* **INPUT RECORDS**:
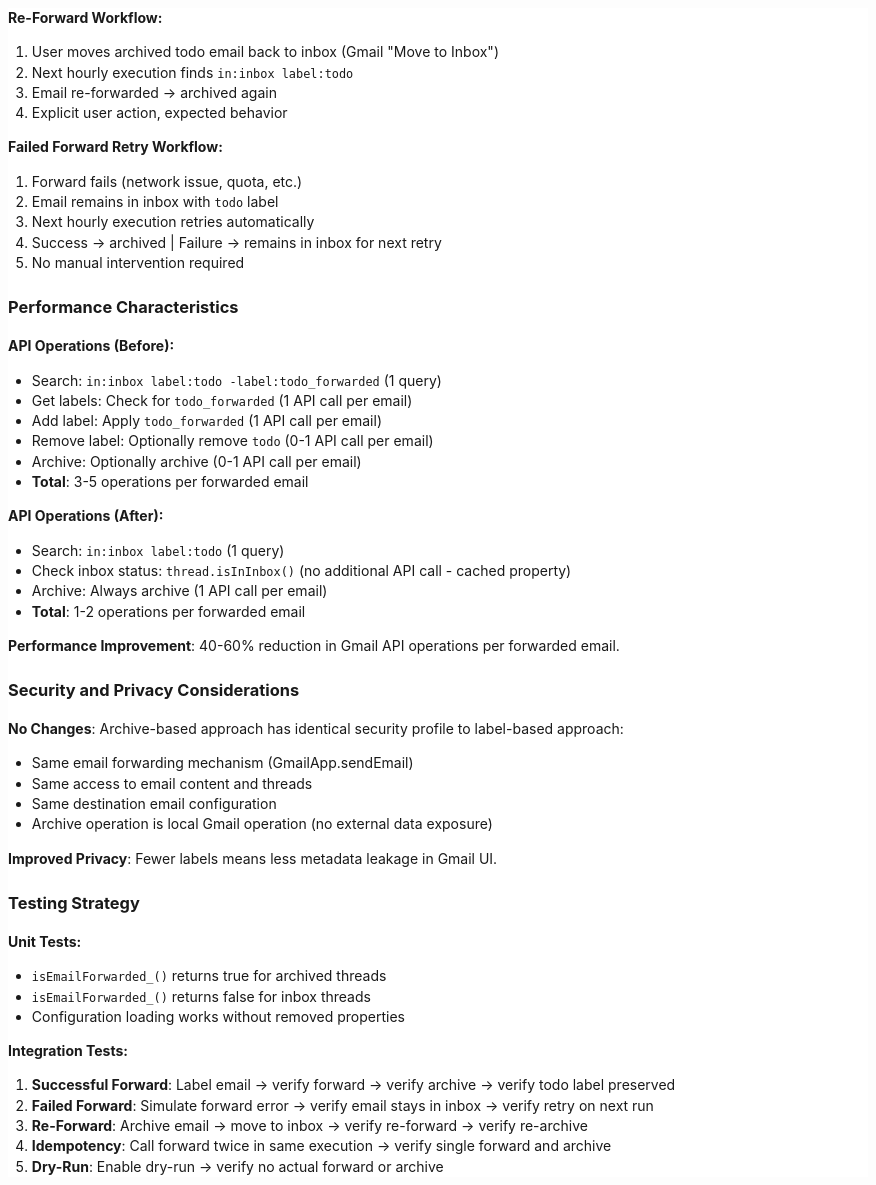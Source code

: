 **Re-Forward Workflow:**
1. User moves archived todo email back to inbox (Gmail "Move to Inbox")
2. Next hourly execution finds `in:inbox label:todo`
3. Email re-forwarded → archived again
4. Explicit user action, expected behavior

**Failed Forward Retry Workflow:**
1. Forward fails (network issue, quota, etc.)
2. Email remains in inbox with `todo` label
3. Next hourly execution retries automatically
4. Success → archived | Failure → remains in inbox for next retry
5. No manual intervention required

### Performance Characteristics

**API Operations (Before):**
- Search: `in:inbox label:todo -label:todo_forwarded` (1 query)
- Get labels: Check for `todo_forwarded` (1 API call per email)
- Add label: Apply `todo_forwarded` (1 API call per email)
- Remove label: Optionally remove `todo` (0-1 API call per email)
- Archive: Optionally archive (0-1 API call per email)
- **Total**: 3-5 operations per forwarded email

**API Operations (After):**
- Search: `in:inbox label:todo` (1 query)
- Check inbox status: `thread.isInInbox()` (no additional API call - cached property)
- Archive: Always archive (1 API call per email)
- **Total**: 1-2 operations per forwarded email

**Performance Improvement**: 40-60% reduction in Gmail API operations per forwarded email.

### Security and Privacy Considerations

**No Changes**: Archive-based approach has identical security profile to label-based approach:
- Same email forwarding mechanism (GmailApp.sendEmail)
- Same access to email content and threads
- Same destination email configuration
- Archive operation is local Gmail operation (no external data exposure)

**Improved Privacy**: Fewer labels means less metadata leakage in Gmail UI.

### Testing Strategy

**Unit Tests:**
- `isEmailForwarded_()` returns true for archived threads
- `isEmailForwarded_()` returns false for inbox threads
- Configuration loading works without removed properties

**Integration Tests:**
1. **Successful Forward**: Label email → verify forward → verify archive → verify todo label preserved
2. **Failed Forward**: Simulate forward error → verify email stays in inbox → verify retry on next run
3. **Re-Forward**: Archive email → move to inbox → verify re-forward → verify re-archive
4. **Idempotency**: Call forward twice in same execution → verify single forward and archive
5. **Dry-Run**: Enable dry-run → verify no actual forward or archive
* * *
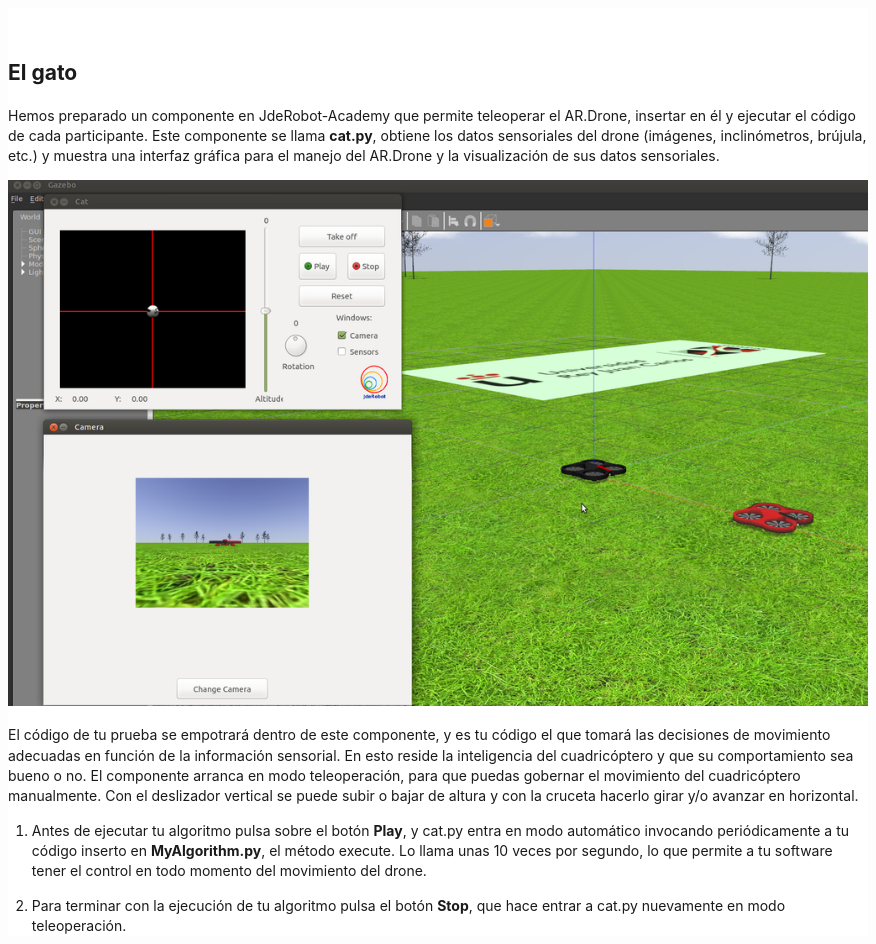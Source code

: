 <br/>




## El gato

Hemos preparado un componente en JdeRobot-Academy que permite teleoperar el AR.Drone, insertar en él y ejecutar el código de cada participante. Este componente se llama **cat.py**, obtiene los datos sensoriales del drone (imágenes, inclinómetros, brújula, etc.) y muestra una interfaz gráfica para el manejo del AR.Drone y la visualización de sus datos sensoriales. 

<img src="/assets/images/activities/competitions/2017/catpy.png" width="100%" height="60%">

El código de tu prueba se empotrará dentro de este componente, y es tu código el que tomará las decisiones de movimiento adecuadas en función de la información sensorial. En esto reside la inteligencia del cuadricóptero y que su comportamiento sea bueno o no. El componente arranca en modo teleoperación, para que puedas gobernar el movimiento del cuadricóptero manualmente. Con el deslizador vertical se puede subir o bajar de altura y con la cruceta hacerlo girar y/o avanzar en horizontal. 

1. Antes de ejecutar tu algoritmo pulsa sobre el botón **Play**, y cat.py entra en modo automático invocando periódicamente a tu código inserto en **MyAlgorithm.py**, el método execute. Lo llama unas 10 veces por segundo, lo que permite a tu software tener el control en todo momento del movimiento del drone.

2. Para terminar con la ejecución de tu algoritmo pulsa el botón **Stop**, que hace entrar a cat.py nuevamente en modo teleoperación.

* **REQUIRED WORK**: In the material above, find every line with the word "Privacy" and show it.

* **ANSWER SECTION**:
### Security and Privacy Considerations
**Improved Privacy**: Fewer labels means less metadata leakage in Gmail UI.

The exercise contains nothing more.